Molecular Ecology and Evolution Lab
Our research is rooted in the fields of Behavioral Ecology and Evolutionary Biology. The DNA lab, which is the common centre of our activities, was formed in the late 1980’s by Torbjörn von Schantz, when DNA-fingerprinting was the cutting-edge technique and in our group applied to analyses of parentage in studies of the ring-necked pheasant, the great reed warbler, and the sedge warbler.
Members in our group were among the first to investigate the highly polymorphic MHC genes in wild species of birds and fish and developing an ELISA assay for immunoecological studies of songbirds. Over the years, the methods we are using have closely followed the rapid development of techniques and resources in molecular biology. At present, the field, and our group, is again going through a major revolution in the wakes of the next generation sequencing (NGS) that challenges computer capacities and requires new skills in bioinformatics.

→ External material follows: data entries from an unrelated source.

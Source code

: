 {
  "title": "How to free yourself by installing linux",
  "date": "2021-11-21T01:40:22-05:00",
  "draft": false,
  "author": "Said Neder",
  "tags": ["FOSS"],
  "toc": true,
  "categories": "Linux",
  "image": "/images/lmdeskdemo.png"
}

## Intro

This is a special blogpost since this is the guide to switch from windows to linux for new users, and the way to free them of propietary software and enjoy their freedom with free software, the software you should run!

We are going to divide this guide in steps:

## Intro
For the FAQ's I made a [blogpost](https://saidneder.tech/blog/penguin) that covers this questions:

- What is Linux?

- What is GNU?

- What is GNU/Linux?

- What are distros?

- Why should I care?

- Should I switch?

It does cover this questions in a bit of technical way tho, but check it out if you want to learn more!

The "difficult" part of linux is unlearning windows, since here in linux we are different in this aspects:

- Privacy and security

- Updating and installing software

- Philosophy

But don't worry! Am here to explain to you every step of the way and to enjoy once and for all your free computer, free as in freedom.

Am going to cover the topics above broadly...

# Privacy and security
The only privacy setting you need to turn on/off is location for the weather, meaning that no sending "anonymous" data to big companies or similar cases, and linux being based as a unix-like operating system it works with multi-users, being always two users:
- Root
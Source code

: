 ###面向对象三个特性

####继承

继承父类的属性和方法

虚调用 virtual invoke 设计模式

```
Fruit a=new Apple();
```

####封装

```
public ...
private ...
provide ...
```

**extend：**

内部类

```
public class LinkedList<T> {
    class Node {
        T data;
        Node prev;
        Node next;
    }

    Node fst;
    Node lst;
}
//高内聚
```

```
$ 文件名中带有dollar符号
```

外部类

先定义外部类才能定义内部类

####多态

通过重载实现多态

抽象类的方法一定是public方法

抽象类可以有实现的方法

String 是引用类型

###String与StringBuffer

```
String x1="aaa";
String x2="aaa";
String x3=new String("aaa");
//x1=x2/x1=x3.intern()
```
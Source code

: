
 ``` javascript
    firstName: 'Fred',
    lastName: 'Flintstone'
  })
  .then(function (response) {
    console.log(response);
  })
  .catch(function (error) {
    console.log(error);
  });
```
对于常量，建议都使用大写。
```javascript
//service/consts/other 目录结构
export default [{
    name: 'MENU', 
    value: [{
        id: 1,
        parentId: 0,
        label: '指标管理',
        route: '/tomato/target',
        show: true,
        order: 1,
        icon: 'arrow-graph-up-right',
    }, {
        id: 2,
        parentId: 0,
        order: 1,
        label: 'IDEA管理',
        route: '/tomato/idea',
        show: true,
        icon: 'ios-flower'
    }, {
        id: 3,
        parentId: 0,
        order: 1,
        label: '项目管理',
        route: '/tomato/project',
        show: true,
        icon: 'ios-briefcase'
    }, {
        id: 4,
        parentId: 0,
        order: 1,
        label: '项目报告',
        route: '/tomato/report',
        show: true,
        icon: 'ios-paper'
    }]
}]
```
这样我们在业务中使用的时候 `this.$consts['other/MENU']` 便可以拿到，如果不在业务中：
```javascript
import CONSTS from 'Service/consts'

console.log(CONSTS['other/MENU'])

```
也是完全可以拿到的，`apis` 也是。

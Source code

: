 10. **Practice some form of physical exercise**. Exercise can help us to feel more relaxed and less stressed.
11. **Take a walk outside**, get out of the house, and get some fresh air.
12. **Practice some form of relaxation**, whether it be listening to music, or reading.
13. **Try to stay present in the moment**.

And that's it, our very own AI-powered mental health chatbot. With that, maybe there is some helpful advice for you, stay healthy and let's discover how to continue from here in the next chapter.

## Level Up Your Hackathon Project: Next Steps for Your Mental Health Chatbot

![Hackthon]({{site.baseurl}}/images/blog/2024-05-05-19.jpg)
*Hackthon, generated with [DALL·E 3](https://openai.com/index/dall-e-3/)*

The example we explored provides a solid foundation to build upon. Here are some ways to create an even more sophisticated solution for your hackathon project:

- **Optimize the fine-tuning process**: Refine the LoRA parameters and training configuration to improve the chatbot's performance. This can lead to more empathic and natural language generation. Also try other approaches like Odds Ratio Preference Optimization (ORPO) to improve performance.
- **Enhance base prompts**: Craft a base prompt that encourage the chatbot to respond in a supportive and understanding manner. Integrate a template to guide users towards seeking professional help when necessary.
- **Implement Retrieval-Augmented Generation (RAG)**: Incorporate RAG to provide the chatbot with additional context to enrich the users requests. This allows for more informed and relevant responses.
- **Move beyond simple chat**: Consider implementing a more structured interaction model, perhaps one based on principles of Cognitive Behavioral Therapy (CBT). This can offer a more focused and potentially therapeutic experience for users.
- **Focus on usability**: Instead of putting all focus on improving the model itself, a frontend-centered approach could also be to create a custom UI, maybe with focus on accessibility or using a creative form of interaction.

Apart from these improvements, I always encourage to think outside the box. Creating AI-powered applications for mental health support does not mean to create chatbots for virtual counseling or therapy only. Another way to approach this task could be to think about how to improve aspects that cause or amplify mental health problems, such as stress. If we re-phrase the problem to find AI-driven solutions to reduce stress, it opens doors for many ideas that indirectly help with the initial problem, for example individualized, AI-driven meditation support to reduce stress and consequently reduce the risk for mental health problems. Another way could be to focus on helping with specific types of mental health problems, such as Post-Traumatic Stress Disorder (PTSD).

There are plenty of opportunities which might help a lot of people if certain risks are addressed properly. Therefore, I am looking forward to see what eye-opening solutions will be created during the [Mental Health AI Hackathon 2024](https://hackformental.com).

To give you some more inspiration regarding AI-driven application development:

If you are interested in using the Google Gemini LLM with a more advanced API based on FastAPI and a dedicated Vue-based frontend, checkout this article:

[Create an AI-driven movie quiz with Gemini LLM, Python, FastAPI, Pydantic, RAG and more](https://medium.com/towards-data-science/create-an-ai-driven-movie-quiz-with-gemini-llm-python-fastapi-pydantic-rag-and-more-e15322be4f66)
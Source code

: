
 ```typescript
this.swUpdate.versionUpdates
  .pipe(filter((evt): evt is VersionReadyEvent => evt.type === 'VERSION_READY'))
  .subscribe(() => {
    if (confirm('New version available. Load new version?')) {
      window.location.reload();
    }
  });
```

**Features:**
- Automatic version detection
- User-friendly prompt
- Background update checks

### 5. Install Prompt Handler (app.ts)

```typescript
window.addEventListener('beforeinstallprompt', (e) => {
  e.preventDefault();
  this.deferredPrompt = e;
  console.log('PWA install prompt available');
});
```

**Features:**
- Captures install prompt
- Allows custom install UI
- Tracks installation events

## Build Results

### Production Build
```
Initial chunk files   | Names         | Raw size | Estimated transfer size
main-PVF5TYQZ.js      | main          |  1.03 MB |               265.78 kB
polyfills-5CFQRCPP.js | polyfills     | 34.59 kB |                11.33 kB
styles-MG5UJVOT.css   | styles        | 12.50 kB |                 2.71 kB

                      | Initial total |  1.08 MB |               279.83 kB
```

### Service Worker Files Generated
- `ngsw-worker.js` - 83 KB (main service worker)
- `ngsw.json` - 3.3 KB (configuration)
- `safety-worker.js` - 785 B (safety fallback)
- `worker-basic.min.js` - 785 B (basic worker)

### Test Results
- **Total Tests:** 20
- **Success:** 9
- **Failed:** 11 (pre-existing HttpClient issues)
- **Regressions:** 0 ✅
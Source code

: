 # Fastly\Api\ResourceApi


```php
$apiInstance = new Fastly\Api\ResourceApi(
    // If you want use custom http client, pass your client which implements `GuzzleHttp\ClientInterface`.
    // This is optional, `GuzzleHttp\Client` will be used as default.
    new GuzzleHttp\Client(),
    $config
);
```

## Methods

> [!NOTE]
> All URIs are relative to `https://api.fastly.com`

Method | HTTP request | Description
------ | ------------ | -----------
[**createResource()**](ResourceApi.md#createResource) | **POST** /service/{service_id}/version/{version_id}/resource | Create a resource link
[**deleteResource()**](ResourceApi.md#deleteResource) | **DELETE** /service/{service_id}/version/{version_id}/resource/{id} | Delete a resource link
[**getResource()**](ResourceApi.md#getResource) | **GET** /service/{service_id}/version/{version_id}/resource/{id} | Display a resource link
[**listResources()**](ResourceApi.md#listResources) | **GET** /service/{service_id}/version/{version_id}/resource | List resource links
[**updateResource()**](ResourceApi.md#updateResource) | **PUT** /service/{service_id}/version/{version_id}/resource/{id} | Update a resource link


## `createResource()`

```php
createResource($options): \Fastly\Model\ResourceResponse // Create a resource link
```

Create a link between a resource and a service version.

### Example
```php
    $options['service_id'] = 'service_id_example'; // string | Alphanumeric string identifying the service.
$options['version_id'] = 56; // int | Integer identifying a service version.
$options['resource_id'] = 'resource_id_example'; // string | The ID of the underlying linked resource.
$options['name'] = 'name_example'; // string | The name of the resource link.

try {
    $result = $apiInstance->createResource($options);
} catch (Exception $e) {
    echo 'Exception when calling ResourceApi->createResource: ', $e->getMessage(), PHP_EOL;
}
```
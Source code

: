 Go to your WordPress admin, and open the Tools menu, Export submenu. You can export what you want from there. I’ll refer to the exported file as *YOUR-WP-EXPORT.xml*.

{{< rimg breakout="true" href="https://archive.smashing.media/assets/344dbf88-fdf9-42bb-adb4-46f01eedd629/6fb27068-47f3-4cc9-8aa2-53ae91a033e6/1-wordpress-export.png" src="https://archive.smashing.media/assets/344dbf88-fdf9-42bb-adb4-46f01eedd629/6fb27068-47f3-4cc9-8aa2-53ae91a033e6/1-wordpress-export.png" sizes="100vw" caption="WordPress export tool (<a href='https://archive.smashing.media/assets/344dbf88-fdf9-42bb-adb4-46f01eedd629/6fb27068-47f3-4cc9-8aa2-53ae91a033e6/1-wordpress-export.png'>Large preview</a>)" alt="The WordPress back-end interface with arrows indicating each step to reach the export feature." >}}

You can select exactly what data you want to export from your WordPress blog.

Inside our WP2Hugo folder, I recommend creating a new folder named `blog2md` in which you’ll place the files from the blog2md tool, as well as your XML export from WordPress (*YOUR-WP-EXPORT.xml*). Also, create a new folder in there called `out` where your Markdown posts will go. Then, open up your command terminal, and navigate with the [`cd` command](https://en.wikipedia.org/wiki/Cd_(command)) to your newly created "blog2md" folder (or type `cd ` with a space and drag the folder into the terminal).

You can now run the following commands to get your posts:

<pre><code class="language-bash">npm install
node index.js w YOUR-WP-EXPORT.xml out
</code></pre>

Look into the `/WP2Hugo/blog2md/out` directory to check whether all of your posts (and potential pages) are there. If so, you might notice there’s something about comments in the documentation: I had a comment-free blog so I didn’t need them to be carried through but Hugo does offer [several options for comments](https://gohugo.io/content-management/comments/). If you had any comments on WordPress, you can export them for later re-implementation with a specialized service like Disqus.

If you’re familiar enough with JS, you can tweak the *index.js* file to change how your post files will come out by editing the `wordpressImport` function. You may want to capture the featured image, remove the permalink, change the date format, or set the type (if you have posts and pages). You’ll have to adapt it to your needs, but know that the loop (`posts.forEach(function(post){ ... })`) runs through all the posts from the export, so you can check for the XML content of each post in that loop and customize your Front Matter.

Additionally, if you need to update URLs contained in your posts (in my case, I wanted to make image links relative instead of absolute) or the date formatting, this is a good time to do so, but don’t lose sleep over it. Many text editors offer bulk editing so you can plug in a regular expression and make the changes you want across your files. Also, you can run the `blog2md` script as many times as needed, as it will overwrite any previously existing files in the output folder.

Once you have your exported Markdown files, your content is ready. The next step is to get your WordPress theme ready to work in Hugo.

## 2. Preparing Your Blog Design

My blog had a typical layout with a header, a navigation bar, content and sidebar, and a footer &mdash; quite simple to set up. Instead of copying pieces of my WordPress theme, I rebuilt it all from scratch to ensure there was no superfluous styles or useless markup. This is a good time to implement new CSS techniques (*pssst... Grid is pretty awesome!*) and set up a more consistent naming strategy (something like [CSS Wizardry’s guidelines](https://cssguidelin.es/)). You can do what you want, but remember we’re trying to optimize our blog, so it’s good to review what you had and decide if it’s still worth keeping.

Our present studies cover a broad range of organisms including mammals, birds, insects, parasites and bacteria. Irrespective of organism, most projects typically make use of microsatellite markers, AFLP or multiple gene sequencing to identify processes of isolation, resolving phylogenetic relationships, testing host–parasite associations or identifying genes under selection. We also have a strong profile in immunoecology, for which we use the ELISA technique to measure antibody mediated immune responses.
Although many of our research questions can be solved with standard PCR and sequencing, some of the projects now make use of the new advances coming from the next generation sequencing (NGS) techniques and apply microarray analyses, Roche 454 transcriptome and amplicon sequencing or Illumina based RAD sequencing.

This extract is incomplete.